Bardo State (Elefant Traks)
The fourth album from Sydney duo producer Adit (Adit Gauchan) and rapper MC Solo (Nick Bryant-Smith) is a self-described “mature” album.
Its themes turn to the kind of life choices you have to make when choices mean more than whether to stay for the next drink/toke and do you crash here or somewhere else. So, you know, serious stuff.
How serious? Well the album title is taken from the original name of the Tibetan Book Of The Dead – popular source material in western music of course since John Lennon sang ‘I know what it’s like to be dead’.
A book too whose referencing is usually a sign that the writer borrowing from it has had some awakening, is growing up, or at least wants to show some spiritual depth.
As such Solo spreads his interests widely, from sex (not previously a regular topic of Horrorshow conversation) and the tricky state of denial Australia lives in with racism (a regular topic of Horrorshow conversation) to a definite lecturing tone on the stupidities of pointless excess and the value of living at all if you’re not contributing beyond knowing how to make a spare million.
Those concerns are important steps for any act, not just one which arrived as wunderkinds signed by Elefant Traks seemingly before they could shave.
And Solo – who opens the album telling us “this is my time …. I’m hitting my stride” - has been building to this, never really being an empty party starter but always a considered contributor, wising up progressively.

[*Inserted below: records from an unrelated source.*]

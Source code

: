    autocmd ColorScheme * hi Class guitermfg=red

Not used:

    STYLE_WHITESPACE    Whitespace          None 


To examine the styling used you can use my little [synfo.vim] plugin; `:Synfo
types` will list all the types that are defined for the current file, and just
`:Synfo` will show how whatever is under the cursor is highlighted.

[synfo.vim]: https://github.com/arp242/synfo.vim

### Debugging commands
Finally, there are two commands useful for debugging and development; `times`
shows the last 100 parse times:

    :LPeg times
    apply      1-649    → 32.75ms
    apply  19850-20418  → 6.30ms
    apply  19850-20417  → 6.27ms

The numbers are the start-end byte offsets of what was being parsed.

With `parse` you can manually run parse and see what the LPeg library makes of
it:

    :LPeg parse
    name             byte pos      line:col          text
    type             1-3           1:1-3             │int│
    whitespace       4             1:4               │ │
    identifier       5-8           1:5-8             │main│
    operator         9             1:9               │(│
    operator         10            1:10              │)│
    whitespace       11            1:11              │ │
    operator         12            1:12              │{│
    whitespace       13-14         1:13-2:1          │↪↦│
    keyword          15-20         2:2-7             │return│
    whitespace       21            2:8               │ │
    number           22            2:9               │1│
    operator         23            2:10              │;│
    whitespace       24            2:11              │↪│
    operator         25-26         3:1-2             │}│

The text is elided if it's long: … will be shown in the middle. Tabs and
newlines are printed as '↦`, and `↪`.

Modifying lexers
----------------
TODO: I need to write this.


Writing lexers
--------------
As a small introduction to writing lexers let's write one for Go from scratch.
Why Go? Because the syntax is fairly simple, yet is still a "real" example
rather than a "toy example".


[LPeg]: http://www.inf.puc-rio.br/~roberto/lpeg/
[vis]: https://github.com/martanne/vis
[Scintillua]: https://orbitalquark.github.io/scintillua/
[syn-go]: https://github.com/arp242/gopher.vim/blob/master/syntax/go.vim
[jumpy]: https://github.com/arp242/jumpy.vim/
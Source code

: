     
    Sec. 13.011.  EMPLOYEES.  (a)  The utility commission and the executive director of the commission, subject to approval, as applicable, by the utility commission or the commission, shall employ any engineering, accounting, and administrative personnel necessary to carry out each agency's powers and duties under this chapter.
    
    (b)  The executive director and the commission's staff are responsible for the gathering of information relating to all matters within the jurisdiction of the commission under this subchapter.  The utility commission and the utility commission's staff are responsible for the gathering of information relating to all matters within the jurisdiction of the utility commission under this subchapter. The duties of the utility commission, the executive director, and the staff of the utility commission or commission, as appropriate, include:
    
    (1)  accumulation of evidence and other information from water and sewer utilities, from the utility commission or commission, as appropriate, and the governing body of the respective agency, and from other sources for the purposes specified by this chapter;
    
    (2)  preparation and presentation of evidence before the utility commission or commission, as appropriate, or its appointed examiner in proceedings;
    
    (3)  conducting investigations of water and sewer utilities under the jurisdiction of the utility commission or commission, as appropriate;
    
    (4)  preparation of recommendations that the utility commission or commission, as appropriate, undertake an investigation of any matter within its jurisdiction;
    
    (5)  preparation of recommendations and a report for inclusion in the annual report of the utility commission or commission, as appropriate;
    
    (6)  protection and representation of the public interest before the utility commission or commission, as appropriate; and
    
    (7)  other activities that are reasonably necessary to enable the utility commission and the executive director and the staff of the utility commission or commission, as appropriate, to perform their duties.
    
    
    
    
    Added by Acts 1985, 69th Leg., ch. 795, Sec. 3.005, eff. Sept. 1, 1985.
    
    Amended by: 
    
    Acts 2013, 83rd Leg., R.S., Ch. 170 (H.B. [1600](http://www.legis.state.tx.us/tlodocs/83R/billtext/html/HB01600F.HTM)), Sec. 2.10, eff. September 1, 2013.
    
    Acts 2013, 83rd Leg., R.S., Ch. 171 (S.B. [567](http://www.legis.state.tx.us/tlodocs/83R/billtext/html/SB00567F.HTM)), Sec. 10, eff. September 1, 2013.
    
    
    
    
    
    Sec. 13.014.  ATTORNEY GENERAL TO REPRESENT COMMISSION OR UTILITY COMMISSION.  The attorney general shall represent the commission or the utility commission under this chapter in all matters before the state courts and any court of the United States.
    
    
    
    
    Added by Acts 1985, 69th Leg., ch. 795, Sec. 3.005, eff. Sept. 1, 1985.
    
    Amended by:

There’s a lot to like about his direction here, even if there are a few times when the insights are fair but hardly revelatory. But let’s put him aside for a minute and check out Adit because Bardo State is a 64 minute signal that if anyone is hitting his stride right now it is him.
Immerse yourself in these tracks and you’ll be constantly brought up by simple and complex sonic moves that don’t advertise themselves; they just do their job.
There’s expected space and echoey moments in Astray and the claustrophobic Ceiling Fan, and slow twirling synths and percussion in Our Time - tracks which are all about the noise not made.
Next to them are squirly electronic tones and bursts of thick “choir” moments in Non-Stop, and dub references balanced by almost sharp interjections in Wasteland.
But take note also of the rich tones he’s given Solo’s voice in How We Get Down, while some New York disco sneaks in in the background, and then more straightforward disco sounds (sample? Live?) in Eat The Cake which cast an ear back to classic early hip hop roots.
Or sink into the pop richness of Never Say Never, where I swear there’s actual twinkling, and the ‘90s smoothness of Cherry Blossom, for the aural equivalent of some chaps slipping on a sharp suit and dancing in unison.
There’s a level of sophistication in Adit’s constructions that subtly keep the songs progressing.
For example, in After Dark, where Hayley Mary of the Jezabels offers a sweet chorus, the slow suggestion of tension in the airy background of what appears to be regulation drum beat/churchy feel early on, shifts about two minutes in when everything else drops out but that echo chamber.
It’s immediately sharpened and tension is high without any need to crank up it up artificially, and though the song soon switches back into its prettier mode, the point has been made and colours the song thereafter.
On the other side of that emotional line, Push offers a dose of well-judged sensitivity, lightening the mood just enough so that what threatens to be an over-played hand actually feels like a genuinely soul-lifting turn.
Maturity comes in more ways than advice on living, take downs of right wingnuts and a recognition that the heart wants what the heart wants. Thanks to Adit, Horrorshow cover those bases and more with Bardo State.